UCSB Arts & Lectures presents An Evening with Michael Lewis, acclaimed author of the mega best-sellers Moneyball, The Big Short and The Blind Side, Wednesday, April 4 at 8 PM at UCSB Campbell Hall.

He’ll be featured in conversation with Kai Ryssdal, host of American Public Media’s award-winning radio show, Marketplace.

A shrewd observer of politics, finance and the American scene, renowned author Michael Lewis combines keen insight with his signature wit, making him one of today’s foremost social commentators. Recent Hollywood flicks, Moneyball, starring Brad Pitt, and The Blind Side, were adapted from his popular books probing professional sports. A darkly humorous chronicler of the financial meltdown and the era leading up to it, his books include The Big Short: Inside the Doomsday Machine and, most recently, Boomerang: Travels in the New Third World.

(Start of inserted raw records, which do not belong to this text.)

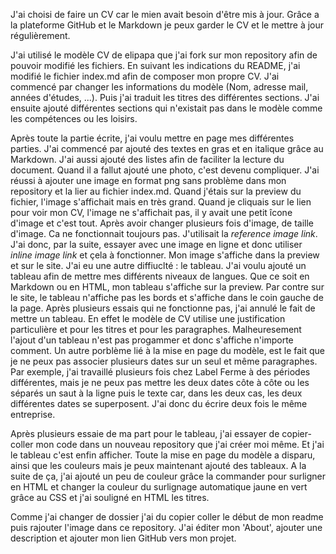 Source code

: J'ai choisi de faire un CV car le mien avait besoin d'être mis à jour. Grâce a la plateforme GitHub et le Markdown je peux garder le CV et le mettre à jour régulièrement.

J'ai utilisé le modèle CV de elipapa que j'ai fork sur mon repository afin de pouvoir modifié les fichiers. 
En suivant les indications du README, j'ai modifié le fichier index.md afin de composer mon propre CV. J'ai commencé par changer les informations du modèle (Nom, adresse mail, années d'études, ...). Puis j'ai traduit les titres des différentes sections. J'ai ensuite ajouté différentes sections qui n'existait pas dans le modèle comme les compétences ou les loisirs. 

Après toute la partie écrite, j'ai voulu mettre en page mes différentes parties. J'ai commencé par ajouté des textes en gras et en italique grâce au Markdown. J'ai aussi ajouté des listes afin de faciliter la lecture du document. 
Quand il a fallut ajouté une photo, c'est devenu compliquer. J'ai réussi à ajouter une image en format png sans problème dans mon repository et la lier au fichier index.md. Quand j'étais sur la preview du fichier, l'image s'affichait mais en très grand. Quand je cliquais sur le lien pour voir mon CV, l'image ne s'affichait pas, il y avait une petit îcone d'image et c'est tout. Après avoir changer plusieurs fois d'image, de taille d'image. Ca ne fonctionnait toujours pas. J'utilisait la _reference image link_. J'ai donc, par la suite, essayer avec une image en ligne et donc utiliser _inline image link_ et çela à fonctionner. Mon image s'affiche dans la preview et sur le site.
J'ai eu une autre diffiuclté : le tableau. J'ai voulu ajouté un tableau afin de mettre mes différents niveaux de langues. Que ce soit en Markdown ou en HTML, mon tableau s'affiche sur la preview. Par contre sur le site, le tableau n'affiche pas les bords et s'affiche dans le coin gauche de la page. Après plusieurs essais qui ne fonctionne pas, j'ai annulé le fait de mettre un tableau. En effet le modèle de CV utilise une justification particulière et pour les titres et pour les paragraphes. Malheuresement l'ajout d'un tableau n'est pas progammer et donc s'affiche n'importe comment. 
Un autre porblème lié à la mise en page du modèle, est le fait que je ne peux pas associer plusieurs dates sur un seul et même paragraphes. Par exemple, j'ai travaillé plusieurs fois chez Label Ferme à des périodes différentes, mais je ne peux pas mettre les deux dates côte à côte ou les séparés un saut à la ligne puis le texte car, dans les deux cas, les deux différentes dates se superposent. J'ai donc du écrire deux fois le même entreprise. 

Après plusieurs essaie de ma part pour le tableau, j'ai essayer de copier-coller mon code dans un nouveau repository que j'ai créer moi même. Et j'ai le tableau c'est enfin afficher. Toute la mise en page du modèle a disparu, ainsi que les couleurs mais je peux maintenant ajouté des tableaux.
A la suite de ça, j'ai ajouté un peu de couleur grâce  la commander pour surligner en HTML et changer la couleur du surlignage automatique jaune en vert grâce au CSS et j'ai souligné en HTML les titres.

Comme j'ai changer de dossier j'ai du copier coller le début de mon readme puis rajouter l'image dans ce repository. J'ai éditer mon 'About', ajouter une description et ajouter mon lien GitHub vers mon projet.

Based on articles Lewis wrote for Vanity Fair regarding the global debt crisis in Greece, Iceland and Germany, Boomerang (2011) captures the nonsensical madness that spread across both sides of the Atlantic during the last decade, as individuals, institutions and entire nations mindlessly embraced instant gratification over long-term planning. The Big Short (2010) is a razor-sharp analysis of how the event that was considered impossible – the free fall of the U.S. economy – finally occurred and a look at the heroes and villains behind it.

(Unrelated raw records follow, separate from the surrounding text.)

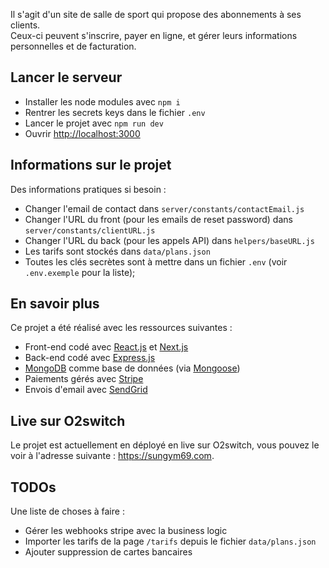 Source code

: Il s'agit d'un site de salle de sport qui propose des abonnements à ses clients.  
Ceux-ci peuvent s'inscrire, payer en ligne, et gérer leurs informations personnelles et de facturation.

## Lancer le serveur

- Installer les node modules avec `npm i`
- Rentrer les secrets keys dans le fichier `.env`
- Lancer le projet avec `npm run dev`
- Ouvrir [http://localhost:3000](http://localhost:3000)

## Informations sur le projet

Des informations pratiques si besoin :

- Changer l'email de contact dans `server/constants/contactEmail.js`
- Changer l'URL du front (pour les emails de reset password) dans `server/constants/clientURL.js`
- Changer l'URL du back (pour les appels API) dans `helpers/baseURL.js`
- Les tarifs sont stockés dans `data/plans.json`
- Toutes les clés secrètes sont à mettre dans un fichier `.env` (voir `.env.exemple` pour la liste);

## En savoir plus

Ce projet a été réalisé avec les ressources suivantes :

- Front-end codé avec [React.js](https://reactjs.org/) et [Next.js](https://nextjs.org/)
- Back-end codé avec [Express.js](https://expressjs.com/fr/)
- [MongoDB](https://www.mongodb.com/) comme base de données (via [Mongoose](https://mongoosejs.com/))
- Paiements gérés avec [Stripe](https://stripe.com/)
- Envois d'email avec [SendGrid](https://sendgrid.com/)

## Live sur O2switch

Le projet est actuellement en déployé en live sur O2switch, vous pouvez le voir à l'adresse suivante : https://sungym69.com.

## TODOs

Une liste de choses à faire :

- Gérer les webhooks stripe avec la business logic
- Importer les tarifs de la page `/tarifs` depuis le fichier `data/plans.json`
- Ajouter suppression de cartes bancaires

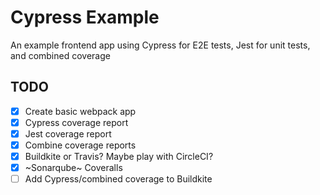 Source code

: # Cypress Example

An example frontend app using Cypress for E2E tests, Jest for unit tests, and combined coverage

## TODO

- [x] Create basic webpack app
- [x] Cypress coverage report
- [x] Jest coverage report
- [x] Combine coverage reports
- [x] Buildkite or Travis? Maybe play with CircleCI?
- [x] ~Sonarqube~ Coveralls
- [ ] Add Cypress/combined coverage to Buildkite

Lewis first made a name for himself in 1989 with the New York Times best-seller Liar’s Poker: Rising Through the Wreckage of Wall Street, an inside look at his career as a bond trader that author Tom Wolfe called “the funniest book on Wall Street I’ve ever read” and earned Lewis the label of “America’s poet laureate of capital” from the Los Angeles Times. It remains one of the signature books of the 1980s. He traversed that era’s get-rich-quick jungle with The Money Culture (1992); chronicled the 1996 presidential campaign in Losers: The Road to Everyplace but the White House; crafted a 20-week New York Times best-seller in 2001 with The New, New Thing (“The book that does for Silicon Valley what Liar’s Poker did for Wall Street”); and explored the Internet boom in Next: The Future Just Happened (2002).

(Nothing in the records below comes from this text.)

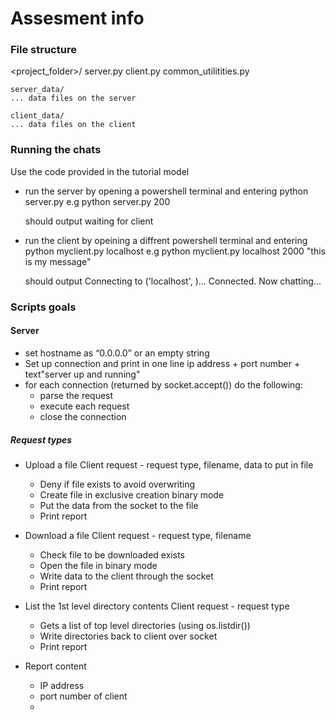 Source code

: # Assesment info

### File structure
<project_folder>/
    server.py
    client.py
    common_utilitities.py

    server_data/
    ... data files on the server

    client_data/
    ... data files on the client

### Running the chats
Use the code provided in the tutorial model
 - run the server by opening a powershell terminal and entering python server.py <port number> e.g python server.py 200

    should output waiting for client

 - run the client by opeining a diffrent powershell terminal and entering python myclient.py localhost <port number> <message> e.g python myclient.py localhost 2000 "this is my message"

    should output Connecting to ('localhost', <port number>)...
    Connected. Now chatting...

### Scripts goals
#### Server
- set hostname as “0.0.0.0” or an empty string
- Set up connection and print in one line ip address + port number + text"server up and running"
- for each connection (returned by socket.accept()) do the following:
    - parse the request
    - execute each request
    - close the connection

##### Request types
- Upload a file
    Client request - request type, filename, data to put in file
    - Deny if file exists to avoid overwriting
    - Create file in exclusive creation binary mode
    - Put the data from the socket to the file
    - Print report

- Download a file
    Client request - request type, filename
    - Check file to be downloaded exists
    - Open the file in binary mode
    - Write data to the client through the socket
    - Print report

- List the 1st level directory contents
    Client request - request type
    - Gets a list of top level directories (using os.listdir())
    - Write directories back to client over socket
    - Print report

- Report content
    - IP address
    - port number of client
    -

Lewis’ 2003 best-seller, Moneyball: The Art of Winning an Unfair Game, offers an unprecedented look behind the scenes of Major League Baseball, detailing the effect an innovative personnel approach had in allowing the low-budget Oakland Athletics to rank among baseball’s best. The 2011 film adaptation starring Brad Pitt holds the record for the largest grossing opening weekend for a baseball movie ever. In 2006, Lewis delved into the substructure of professional football with The Blind Side: Evolution of a Game, telling the inspirational true story of Baltimore Raven Michael Oher. The 2009 film adaptation, starring Sandra Bullock (who won an Academy Award for her role as Leigh Anne Tuohy, the woman who helped the football player rise to success), broke the box office record for the biggest opening weekend of a sports film in history.

A native of New Orleans, Michael Lewis graduated from Princeton University with a degree in art history and earned a master’s at the London School of Economics. Prior to his career as an author, he worked with Salomon Brothers on Wall Street and in London. Lewis is a regular contributor to The New York Times Magazine, Vanity Fair, Slate and Bloomberg.

About Kai Ryssdal
Kai Ryssdal has been the host and senior editor of Marketplace, public radio’s program on business and the economy, since 2005. He joined American Public Media in 2001 as the host of Marketplace Morning Report. His contributions to public radio have earned him first-place awards from the Radio and Television News Directors Association and the Public Radio News Directors Association. He has also appeared on regional and national television, from SoCal Connected on KCET to Piers Morgan Tonight and John King, USA on CNN.